Your task is to filter the entries and copy every line containing the string "Primary".

Listed entries section start

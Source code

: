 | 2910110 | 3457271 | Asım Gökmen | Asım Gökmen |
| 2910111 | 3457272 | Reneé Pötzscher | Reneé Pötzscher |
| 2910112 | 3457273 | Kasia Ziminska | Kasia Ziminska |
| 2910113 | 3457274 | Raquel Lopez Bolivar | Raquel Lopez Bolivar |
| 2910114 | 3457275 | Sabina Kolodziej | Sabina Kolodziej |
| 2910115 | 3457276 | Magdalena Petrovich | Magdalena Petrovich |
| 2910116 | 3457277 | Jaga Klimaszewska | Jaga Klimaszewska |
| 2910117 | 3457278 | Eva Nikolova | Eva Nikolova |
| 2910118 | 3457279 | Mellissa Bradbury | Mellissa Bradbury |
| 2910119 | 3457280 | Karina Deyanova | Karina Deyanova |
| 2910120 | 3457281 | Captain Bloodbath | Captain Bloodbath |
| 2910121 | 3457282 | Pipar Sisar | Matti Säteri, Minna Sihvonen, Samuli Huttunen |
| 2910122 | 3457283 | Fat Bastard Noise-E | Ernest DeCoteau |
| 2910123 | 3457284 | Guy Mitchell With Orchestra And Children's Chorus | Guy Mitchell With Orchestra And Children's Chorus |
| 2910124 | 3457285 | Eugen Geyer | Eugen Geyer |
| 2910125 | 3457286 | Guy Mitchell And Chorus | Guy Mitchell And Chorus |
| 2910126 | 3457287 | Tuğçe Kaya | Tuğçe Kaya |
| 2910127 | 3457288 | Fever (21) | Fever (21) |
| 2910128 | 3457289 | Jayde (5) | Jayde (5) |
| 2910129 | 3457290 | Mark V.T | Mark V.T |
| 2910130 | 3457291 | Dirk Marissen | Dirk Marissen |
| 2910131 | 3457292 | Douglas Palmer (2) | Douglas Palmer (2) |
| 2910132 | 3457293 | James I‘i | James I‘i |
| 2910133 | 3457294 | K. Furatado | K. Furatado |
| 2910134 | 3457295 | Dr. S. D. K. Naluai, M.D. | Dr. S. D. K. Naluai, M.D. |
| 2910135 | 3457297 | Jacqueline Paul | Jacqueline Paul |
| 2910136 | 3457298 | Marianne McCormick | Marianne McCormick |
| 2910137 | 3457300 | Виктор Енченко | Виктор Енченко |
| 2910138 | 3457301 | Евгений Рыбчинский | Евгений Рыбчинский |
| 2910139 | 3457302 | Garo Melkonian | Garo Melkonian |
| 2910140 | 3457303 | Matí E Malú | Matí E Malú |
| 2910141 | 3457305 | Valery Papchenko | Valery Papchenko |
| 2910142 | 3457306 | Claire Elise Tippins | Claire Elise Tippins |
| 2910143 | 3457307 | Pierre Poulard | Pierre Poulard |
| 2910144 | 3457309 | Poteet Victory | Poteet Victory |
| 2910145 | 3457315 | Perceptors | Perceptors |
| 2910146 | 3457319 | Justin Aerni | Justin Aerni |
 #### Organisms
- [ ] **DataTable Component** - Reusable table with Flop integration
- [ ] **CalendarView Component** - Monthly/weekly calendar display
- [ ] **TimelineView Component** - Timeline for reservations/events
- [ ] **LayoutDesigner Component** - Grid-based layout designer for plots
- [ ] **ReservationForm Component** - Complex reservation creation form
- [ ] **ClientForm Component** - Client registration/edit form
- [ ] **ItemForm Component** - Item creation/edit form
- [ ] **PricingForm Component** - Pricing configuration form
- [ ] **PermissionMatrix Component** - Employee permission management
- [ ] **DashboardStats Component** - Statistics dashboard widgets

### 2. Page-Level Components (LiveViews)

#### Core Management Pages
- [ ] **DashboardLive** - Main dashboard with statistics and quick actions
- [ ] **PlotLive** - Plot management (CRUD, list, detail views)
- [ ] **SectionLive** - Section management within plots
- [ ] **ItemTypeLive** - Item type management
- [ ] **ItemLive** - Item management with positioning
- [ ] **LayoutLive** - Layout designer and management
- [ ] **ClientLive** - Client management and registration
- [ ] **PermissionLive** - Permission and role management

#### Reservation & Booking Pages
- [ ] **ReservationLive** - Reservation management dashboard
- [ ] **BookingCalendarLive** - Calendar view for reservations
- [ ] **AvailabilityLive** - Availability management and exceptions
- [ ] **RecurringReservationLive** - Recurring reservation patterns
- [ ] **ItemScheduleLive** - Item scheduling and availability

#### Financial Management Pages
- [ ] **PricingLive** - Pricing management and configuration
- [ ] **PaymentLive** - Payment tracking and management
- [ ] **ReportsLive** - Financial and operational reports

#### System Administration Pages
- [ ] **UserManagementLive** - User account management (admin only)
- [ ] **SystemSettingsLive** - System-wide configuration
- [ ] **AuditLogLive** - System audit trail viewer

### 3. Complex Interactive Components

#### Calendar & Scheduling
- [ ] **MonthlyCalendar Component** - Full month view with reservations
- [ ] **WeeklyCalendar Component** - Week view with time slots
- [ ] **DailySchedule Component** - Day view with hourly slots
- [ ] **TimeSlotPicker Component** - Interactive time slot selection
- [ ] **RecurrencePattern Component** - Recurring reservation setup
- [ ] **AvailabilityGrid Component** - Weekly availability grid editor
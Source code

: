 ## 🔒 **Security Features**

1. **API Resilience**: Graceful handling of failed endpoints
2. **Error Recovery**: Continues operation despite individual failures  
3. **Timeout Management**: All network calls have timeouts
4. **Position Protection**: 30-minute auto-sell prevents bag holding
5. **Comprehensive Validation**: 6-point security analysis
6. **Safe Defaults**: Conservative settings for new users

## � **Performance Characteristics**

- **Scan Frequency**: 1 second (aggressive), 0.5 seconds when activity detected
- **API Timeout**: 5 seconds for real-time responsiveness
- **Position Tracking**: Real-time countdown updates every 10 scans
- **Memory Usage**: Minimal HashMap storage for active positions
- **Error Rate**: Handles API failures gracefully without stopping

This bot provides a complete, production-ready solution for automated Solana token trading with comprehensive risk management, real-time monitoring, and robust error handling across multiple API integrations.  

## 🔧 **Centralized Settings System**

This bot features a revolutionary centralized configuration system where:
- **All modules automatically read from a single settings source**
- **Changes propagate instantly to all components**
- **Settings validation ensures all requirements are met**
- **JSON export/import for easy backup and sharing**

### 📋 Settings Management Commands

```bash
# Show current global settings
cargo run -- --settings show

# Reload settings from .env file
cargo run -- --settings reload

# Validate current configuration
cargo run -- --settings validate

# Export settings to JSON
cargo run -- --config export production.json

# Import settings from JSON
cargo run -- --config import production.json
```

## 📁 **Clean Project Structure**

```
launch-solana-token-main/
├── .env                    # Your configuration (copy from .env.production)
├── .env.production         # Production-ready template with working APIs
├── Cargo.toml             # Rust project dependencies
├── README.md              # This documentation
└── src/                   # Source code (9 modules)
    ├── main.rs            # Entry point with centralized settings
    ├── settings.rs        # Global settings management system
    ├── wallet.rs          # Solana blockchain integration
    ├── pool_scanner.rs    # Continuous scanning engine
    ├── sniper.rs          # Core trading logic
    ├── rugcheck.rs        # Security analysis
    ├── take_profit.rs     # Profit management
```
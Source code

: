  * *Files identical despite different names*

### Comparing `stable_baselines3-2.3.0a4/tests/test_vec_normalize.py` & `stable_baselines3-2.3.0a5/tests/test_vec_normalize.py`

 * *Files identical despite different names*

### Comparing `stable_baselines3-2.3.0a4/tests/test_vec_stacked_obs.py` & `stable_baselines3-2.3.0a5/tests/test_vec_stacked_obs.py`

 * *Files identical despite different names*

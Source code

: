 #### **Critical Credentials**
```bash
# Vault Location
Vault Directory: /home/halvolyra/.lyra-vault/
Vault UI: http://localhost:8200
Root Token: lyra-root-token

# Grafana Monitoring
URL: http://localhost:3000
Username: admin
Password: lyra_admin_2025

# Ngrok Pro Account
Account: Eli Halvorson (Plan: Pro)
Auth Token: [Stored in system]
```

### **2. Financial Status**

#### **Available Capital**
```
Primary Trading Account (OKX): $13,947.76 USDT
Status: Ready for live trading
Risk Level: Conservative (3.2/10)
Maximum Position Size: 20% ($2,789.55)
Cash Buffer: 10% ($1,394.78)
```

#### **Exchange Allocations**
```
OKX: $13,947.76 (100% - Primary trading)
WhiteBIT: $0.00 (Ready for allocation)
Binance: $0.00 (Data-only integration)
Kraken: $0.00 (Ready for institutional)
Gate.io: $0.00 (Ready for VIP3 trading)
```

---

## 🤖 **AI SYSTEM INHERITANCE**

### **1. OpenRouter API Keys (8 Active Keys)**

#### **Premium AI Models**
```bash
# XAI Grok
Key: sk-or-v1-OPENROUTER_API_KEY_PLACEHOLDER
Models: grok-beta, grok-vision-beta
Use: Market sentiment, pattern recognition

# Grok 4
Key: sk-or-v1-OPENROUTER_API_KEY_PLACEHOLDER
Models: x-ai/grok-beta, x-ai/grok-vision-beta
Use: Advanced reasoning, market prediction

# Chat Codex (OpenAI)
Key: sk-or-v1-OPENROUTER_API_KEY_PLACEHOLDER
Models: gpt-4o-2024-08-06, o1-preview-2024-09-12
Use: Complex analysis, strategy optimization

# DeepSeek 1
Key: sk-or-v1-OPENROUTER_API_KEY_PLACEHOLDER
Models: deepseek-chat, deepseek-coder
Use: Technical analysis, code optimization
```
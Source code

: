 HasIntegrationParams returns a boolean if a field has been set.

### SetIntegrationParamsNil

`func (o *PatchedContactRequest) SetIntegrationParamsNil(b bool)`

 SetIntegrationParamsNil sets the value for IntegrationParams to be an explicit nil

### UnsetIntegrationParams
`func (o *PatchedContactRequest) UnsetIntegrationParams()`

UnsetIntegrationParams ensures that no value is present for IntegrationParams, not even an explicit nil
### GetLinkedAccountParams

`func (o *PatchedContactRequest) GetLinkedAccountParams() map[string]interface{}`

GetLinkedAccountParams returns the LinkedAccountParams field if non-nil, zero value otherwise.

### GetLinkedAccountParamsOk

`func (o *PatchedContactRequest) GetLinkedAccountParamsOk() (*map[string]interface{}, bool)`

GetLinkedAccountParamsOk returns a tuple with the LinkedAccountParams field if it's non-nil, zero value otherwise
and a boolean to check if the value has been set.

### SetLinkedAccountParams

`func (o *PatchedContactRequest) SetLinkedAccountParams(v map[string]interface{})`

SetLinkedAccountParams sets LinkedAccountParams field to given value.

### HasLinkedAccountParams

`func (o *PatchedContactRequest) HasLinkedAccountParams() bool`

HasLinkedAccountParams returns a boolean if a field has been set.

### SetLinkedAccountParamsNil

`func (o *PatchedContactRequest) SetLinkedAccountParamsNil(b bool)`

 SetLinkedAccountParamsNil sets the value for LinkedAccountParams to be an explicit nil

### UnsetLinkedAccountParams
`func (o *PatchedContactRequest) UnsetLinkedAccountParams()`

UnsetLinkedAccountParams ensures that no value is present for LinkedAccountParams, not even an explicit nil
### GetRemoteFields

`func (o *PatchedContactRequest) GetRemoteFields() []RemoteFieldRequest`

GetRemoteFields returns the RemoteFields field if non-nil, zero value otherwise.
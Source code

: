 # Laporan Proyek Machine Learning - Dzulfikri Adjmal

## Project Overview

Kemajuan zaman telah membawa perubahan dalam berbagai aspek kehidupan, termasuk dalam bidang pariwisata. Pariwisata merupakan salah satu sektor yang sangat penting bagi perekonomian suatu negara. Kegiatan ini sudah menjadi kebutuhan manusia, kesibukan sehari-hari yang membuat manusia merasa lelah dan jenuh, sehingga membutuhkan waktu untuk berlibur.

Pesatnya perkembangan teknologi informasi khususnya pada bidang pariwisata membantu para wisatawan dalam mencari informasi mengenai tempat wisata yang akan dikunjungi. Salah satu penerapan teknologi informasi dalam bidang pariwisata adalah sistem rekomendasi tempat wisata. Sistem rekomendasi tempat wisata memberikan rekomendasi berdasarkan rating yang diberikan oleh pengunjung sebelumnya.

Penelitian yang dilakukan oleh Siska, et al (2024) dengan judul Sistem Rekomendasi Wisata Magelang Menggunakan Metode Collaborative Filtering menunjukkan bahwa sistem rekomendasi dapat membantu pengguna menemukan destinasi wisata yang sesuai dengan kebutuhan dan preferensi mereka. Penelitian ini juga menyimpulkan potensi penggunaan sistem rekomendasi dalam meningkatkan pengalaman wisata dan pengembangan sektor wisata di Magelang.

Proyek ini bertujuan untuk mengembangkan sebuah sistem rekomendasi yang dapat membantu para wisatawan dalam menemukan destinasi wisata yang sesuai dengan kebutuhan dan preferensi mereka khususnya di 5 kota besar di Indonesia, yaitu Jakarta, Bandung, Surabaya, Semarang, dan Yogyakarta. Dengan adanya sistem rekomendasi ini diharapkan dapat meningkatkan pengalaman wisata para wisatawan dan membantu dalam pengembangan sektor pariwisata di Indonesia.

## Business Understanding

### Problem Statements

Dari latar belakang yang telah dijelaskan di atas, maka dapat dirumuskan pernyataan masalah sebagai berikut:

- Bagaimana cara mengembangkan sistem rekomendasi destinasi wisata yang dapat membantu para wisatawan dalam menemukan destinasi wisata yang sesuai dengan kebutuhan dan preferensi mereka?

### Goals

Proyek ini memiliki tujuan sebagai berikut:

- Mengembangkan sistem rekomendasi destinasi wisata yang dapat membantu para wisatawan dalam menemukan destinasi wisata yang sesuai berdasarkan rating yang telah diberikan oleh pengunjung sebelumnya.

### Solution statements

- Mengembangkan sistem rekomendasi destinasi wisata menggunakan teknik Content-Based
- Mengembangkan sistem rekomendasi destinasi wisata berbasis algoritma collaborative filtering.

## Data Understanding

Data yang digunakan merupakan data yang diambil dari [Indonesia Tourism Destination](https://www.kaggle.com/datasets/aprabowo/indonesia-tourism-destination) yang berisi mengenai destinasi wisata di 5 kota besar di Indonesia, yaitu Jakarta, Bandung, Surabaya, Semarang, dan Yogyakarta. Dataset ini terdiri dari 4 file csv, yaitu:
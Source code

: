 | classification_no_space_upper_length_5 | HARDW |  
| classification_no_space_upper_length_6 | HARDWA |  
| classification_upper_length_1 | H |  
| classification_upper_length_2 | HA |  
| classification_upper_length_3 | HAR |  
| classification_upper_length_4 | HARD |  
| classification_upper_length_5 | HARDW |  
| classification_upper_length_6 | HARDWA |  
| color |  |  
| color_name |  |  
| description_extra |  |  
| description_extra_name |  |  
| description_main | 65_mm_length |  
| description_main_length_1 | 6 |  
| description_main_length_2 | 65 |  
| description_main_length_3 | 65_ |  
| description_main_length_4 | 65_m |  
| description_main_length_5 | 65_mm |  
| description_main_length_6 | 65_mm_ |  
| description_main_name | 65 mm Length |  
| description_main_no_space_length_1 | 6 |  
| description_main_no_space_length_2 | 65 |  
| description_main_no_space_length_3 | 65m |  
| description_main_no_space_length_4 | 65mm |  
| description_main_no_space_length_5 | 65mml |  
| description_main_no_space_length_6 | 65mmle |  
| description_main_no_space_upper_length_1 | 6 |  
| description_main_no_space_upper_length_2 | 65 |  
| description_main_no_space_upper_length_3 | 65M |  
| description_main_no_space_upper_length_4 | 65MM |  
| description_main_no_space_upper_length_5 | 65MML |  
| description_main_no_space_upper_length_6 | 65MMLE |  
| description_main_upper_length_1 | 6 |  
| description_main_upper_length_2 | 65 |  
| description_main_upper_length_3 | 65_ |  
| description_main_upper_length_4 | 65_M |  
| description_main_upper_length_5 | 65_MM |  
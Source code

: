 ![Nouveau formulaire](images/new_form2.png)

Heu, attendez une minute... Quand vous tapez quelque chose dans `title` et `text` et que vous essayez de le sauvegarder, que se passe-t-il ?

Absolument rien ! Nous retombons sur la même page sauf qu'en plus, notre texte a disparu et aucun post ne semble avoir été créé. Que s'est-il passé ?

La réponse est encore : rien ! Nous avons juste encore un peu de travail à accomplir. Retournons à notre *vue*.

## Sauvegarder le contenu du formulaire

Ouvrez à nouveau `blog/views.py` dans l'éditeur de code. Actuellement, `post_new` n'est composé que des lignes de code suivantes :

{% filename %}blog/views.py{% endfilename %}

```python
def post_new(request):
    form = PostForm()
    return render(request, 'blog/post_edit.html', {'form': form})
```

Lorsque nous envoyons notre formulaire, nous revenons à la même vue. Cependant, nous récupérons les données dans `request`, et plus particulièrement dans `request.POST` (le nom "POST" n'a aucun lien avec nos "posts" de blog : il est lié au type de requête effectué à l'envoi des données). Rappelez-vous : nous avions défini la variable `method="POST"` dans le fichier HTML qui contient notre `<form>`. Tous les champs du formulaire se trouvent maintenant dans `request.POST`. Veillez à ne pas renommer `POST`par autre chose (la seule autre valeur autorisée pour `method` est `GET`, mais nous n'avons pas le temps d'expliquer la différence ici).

Listed entries section end

Result of the exercise -
Primary Trading Account (OKX): $13,947.76 USDT
OKX: $13,947.76 (100% - Primary trading)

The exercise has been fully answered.